Dataset items

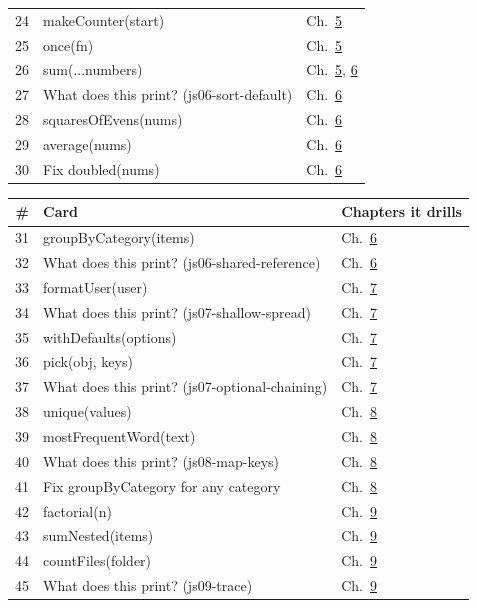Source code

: \documentclass[10pt]{article}
\newcommand{\code}[1]{{\ttfamily\small #1}}
\begin{document}
{\begin{tabularx}{\linewidth}{@{}rXl@{}}
24 & \code{makeCounter(start)} & Ch.~\hyperref[ch:c05]{5}\\
25 & \code{once(fn)} & Ch.~\hyperref[ch:c05]{5}\\
26 & \code{sum(...numbers)} & Ch.~\hyperref[ch:c05]{5}, \hyperref[ch:c06]{6}\\
27 & What does this print? (js06-sort-default) & Ch.~\hyperref[ch:c06]{6}\\
28 & \code{squaresOfEvens(nums)} & Ch.~\hyperref[ch:c06]{6}\\
29 & \code{average(nums)} & Ch.~\hyperref[ch:c06]{6}\\
30 & \code{Fix doubled(nums)} & Ch.~\hyperref[ch:c06]{6}\\
\bottomrule\end{tabularx}}\par
{\footnotesize\begin{tabularx}{\linewidth}{@{}rXl@{}}\toprule
\textbf{\#} & \textbf{Card} & \textbf{Chapters it drills}\\\midrule
31 & \code{groupByCategory(items)} & Ch.~\hyperref[ch:c06]{6}\\
32 & What does this print? (js06-shared-reference) & Ch.~\hyperref[ch:c06]{6}\\
33 & \code{formatUser(user)} & Ch.~\hyperref[ch:c07]{7}\\
34 & What does this print? (js07-shallow-spread) & Ch.~\hyperref[ch:c07]{7}\\
35 & \code{withDefaults(options)} & Ch.~\hyperref[ch:c07]{7}\\
36 & \code{pick(obj, keys)} & Ch.~\hyperref[ch:c07]{7}\\
37 & What does this print? (js07-optional-chaining) & Ch.~\hyperref[ch:c07]{7}\\
38 & \code{unique(values)} & Ch.~\hyperref[ch:c08]{8}\\
39 & \code{mostFrequentWord(text)} & Ch.~\hyperref[ch:c08]{8}\\
40 & What does this print? (js08-map-keys) & Ch.~\hyperref[ch:c08]{8}\\
41 & \code{Fix groupByCategory for any category} & Ch.~\hyperref[ch:c08]{8}\\
42 & \code{factorial(n)} & Ch.~\hyperref[ch:c09]{9}\\
43 & \code{sumNested(items)} & Ch.~\hyperref[ch:c09]{9}\\
44 & \code{countFiles(folder)} & Ch.~\hyperref[ch:c09]{9}\\
45 & What does this print? (js09-trace) & Ch.~\hyperref[ch:c09]{9}\\

\end{tabularx}}
\end{document}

**Work order**
Show all lines from the data that contain "linewidth".

**Response area**
{\begin{tabularx}{\linewidth}{@{}rXl@{}}
{\footnotesize\begin{tabularx}{\linewidth}{@{}rXl@{}}\toprule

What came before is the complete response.